[[ DATASET ENTRIES open ]]

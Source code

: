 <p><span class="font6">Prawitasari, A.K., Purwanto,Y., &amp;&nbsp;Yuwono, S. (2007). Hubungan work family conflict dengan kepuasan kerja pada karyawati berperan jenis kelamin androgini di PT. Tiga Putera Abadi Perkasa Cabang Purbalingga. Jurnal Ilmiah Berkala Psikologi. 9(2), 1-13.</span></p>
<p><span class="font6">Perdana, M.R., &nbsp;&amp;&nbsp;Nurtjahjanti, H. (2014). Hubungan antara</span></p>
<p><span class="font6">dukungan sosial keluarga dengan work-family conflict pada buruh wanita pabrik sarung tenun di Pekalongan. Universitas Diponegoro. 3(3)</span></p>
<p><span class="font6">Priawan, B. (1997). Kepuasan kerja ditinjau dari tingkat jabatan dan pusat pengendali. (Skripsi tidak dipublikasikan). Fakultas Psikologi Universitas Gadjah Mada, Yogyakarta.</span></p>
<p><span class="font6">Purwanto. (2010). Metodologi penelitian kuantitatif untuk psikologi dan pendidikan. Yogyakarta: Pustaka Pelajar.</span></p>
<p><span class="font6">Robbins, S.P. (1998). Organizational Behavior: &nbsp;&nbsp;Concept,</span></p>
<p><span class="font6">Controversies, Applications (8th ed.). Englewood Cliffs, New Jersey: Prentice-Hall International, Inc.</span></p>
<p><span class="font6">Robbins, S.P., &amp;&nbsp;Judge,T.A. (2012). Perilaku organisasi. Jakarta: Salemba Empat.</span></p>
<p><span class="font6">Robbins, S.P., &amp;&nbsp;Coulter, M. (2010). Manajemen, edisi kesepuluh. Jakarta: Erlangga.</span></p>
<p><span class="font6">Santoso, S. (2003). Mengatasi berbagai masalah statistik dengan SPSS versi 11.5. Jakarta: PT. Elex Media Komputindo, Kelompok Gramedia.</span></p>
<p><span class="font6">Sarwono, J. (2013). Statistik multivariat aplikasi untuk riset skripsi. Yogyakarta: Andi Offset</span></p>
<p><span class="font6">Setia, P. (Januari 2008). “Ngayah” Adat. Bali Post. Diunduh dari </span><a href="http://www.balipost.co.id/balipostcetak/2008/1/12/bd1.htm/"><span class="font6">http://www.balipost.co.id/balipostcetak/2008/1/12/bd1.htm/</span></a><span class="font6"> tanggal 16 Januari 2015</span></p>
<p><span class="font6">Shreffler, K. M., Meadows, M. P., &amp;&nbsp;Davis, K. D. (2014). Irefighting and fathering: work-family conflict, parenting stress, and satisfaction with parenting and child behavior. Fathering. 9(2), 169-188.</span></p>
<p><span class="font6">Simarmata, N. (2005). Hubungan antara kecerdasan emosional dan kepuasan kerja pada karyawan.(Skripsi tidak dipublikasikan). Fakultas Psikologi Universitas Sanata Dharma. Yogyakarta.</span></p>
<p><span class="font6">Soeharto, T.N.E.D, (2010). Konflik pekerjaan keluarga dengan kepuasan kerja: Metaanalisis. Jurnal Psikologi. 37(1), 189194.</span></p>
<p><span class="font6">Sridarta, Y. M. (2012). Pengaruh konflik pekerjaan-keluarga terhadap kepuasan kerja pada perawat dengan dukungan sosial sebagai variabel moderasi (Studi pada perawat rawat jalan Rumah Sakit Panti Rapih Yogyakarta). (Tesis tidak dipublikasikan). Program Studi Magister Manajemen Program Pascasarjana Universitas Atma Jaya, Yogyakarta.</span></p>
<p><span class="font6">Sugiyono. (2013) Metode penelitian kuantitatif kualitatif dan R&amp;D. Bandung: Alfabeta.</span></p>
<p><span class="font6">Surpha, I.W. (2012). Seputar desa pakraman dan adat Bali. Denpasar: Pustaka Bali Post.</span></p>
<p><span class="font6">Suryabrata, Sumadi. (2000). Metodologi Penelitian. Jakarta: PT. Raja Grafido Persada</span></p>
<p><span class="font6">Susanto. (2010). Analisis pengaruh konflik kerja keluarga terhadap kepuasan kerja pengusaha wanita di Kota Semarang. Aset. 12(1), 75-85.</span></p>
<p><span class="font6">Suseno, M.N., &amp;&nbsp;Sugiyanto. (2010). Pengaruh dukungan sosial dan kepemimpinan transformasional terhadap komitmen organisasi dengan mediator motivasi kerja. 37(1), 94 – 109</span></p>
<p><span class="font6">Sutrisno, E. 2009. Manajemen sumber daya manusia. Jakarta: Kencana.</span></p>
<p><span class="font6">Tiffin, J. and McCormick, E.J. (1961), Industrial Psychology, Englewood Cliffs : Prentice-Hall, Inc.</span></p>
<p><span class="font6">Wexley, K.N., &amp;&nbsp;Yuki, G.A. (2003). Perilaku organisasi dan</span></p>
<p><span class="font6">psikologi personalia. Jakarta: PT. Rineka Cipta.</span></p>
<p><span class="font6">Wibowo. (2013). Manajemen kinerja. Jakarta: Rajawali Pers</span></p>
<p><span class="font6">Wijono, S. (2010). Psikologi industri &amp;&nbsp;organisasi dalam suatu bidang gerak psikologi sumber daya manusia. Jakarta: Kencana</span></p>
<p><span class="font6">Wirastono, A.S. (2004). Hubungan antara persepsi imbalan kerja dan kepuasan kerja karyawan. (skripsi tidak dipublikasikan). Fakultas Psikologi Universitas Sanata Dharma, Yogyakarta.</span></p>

[[ DATASET ENTRIES closed ]]

▶ HOW TO COMPLETE THIS TASK: Look above for the line with "PT. Rineka Cipta.</span></p>" and the line with "Jakarta: Rajawali Pers</span></p>"; transcribe both and all lines in between, exactly, and nothing else.

▶ SOLUTION TO THE EXERCISE:
<p><span class="font6">psikologi personalia. Jakarta: PT. Rineka Cipta.</span></p>
<p><span class="font6">Wibowo. (2013). Manajemen kinerja. Jakarta: Rajawali Pers</span></p>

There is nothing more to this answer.